For a few more weekends Dawn and Pete were able to escape to the higher altitude of the ranch house area where the wind always blows and the wide stretches of prairie gives  the breezes a coolness a little like air-conditioning. The loneliness of the old home place was what Dawn sought to let her become free from the eternal jangle of the telephone. The quiet of the far out place allowed her to put total concentration to a canvas.

Dominating circumstances would not allow this freedom for any length of time and those things combined with the increasing tormenting weather caused them to need to walk away,  once again, from the old property.

"This place and I are alike," Dawn laughed. "We get a little shabbier as each day goes by."

Anyway, she wanted to do some research on the old stone wall. Dawn began to comb the places where she could learn about the old rock wall. At first there was nothing and then all at once with the help of a friendly librarian she was given a connection to open up the greatest amount of knowledge one could ever wish to have. The halls of  higher learning in Scotland and England were rich with the teaching of these old crafts. It wasn't just a minor thing. It was a rich field touching into all phases of agriculture, ecology, geology, masonry, craftsmanship.

"Did you know that rock walls change the eco-system of an area. This is the reason for all that "flora and fauna," about the old place, and that in the middle of the prairie. Apparently, the rocks cool the ground in the summer and heat it in the winter. Dad brought the cattle there in the winter against that old wall. I suppose he had the first feed lot in Oklahoma. In the spring he drove the males out to the pasture and left the heifers close so they could calve while being protected from the elements.  It was where they could be watched; therefore, the profit of a good calf crop was assured. Did dad know all this when he put the wall up? If he knew, where did he learn it?”

"You know your Dad, he probably researched everything within reach." Pete had known her father too,  for many years.

"Well, possibly.”  Dawn also remembered her father's determination to work through a project.  “Do you think some of those Scottish and Irish grandparents could have taught him too?”

"I don't doubt it a bit."  Pete responded. Dawn smiled to herself. He too had been recipient of Lee's gentle but steady direction, she knew from his answer.
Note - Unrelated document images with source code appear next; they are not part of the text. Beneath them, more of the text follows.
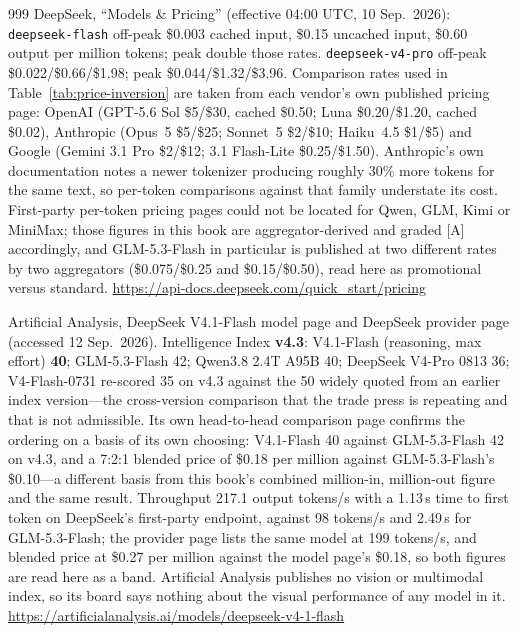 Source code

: \begin{thebibliography}{999}
 DeepSeek, ``Models \& Pricing'' (effective 04:00 UTC, 10 Sep.\ 2026): \texttt{deepseek-flash} off-peak \$0.003 cached input, \$0.15 uncached input, \$0.60 output per million tokens; peak double those rates. \texttt{deepseek-v4-pro} off-peak \$0.022/\$0.66/\$1.98; peak \$0.044/\$1.32/\$3.96. Comparison rates used in Table~\ref{tab:price-inversion} are taken from each vendor's own published pricing page: OpenAI (GPT-5.6 Sol \$5/\$30, cached \$0.50; Luna \$0.20/\$1.20, cached \$0.02), Anthropic (Opus~5 \$5/\$25; Sonnet~5 \$2/\$10; Haiku~4.5 \$1/\$5) and Google (Gemini 3.1 Pro \$2/\$12; 3.1 Flash-Lite \$0.25/\$1.50). Anthropic's own documentation notes a newer tokenizer producing roughly 30\% more tokens for the same text, so per-token comparisons against that family understate its cost. First-party per-token pricing pages could not be located for Qwen, GLM, Kimi or MiniMax; those figures in this book are aggregator-derived and graded [A] accordingly, and GLM-5.3-Flash in particular is published at two different rates by two aggregators (\$0.075/\$0.25 and \$0.15/\$0.50), read here as promotional versus standard. \url{https://api-docs.deepseek.com/quick_start/pricing}

 Artificial Analysis, DeepSeek V4.1-Flash model page and DeepSeek provider page (accessed 12 Sep.\ 2026). Intelligence Index \textbf{v4.3}: V4.1-Flash (reasoning, max effort) \textbf{40}; GLM-5.3-Flash 42; Qwen3.8 2.4T A95B 40; DeepSeek V4-Pro 0813 36; V4-Flash-0731 re-scored 35 on v4.3 against the 50 widely quoted from an earlier index version---the cross-version comparison that the trade press is repeating and that is not admissible. Its own head-to-head comparison page confirms the ordering on a basis of its own choosing: V4.1-Flash 40 against GLM-5.3-Flash 42 on v4.3, and a 7:2:1 blended price of \$0.18 per million against GLM-5.3-Flash's \$0.10---a different basis from this book's combined million-in, million-out figure and the same result. Throughput 217.1 output tokens/s with a 1.13\,s time to first token on DeepSeek's first-party endpoint, against 98 tokens/s and 2.49\,s for GLM-5.3-Flash; the provider page lists the same model at 199 tokens/s, and blended price at \$0.27 per million against the model page's \$0.18, so both figures are read here as a band. Artificial Analysis publishes no vision or multimodal index, so its board says nothing about the visual performance of any model in it. \url{https://artificialanalysis.ai/models/deepseek-v4-1-flash}


\end{thebibliography}
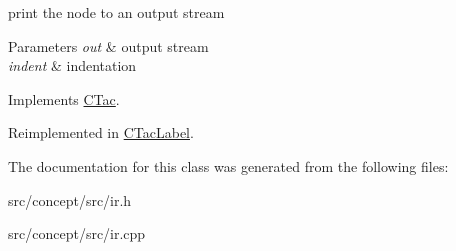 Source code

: print the node to an output stream 


\begin{DoxyParams}{Parameters}
{\em out} & output stream \\
\hline
{\em indent} & indentation \\
\hline
\end{DoxyParams}


Implements \hyperlink{classCTac_ab8aa1795fb3d4253faf47e760f2a9372}{C\-Tac}.



Reimplemented in \hyperlink{classCTacLabel_a45ccdb466dda48890594a82fec365e5a}{C\-Tac\-Label}.



The documentation for this class was generated from the following files\-:\begin{DoxyCompactItemize}
\item 
src/concept/src/ir.\-h\item 
src/concept/src/ir.\-cpp\end{DoxyCompactItemize}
"You know the thing that has helped me the most about this, I thought I had lost that connection with Dad's folks, but in corresponding with people in Scotland via the computer I felt at home again, like with family. They, have laws that say the old walls cannot be destroyed. There is an organized society which has its own crest under the crown. They have schools to teach the young folks so the art of "dry walling" is not lost. The very most I can get out of it is simply that no matter what one has, even just rocks off the prairie, do something with it. I always thought Dad was joking when he said, "take nothing and do something with it. You can't lose with old man right."

Meanwhile, back in town, there was the ever continuing saga of small town politics.  Dawn had to respect this too when one of the younger brilliant men made the comment, "You know,  in Europe a person is imprisoned for destroying any kind of artwork. Isn't a house a work of art? Why should that destruction be allowed to go on?  What is the difference in any form of art?"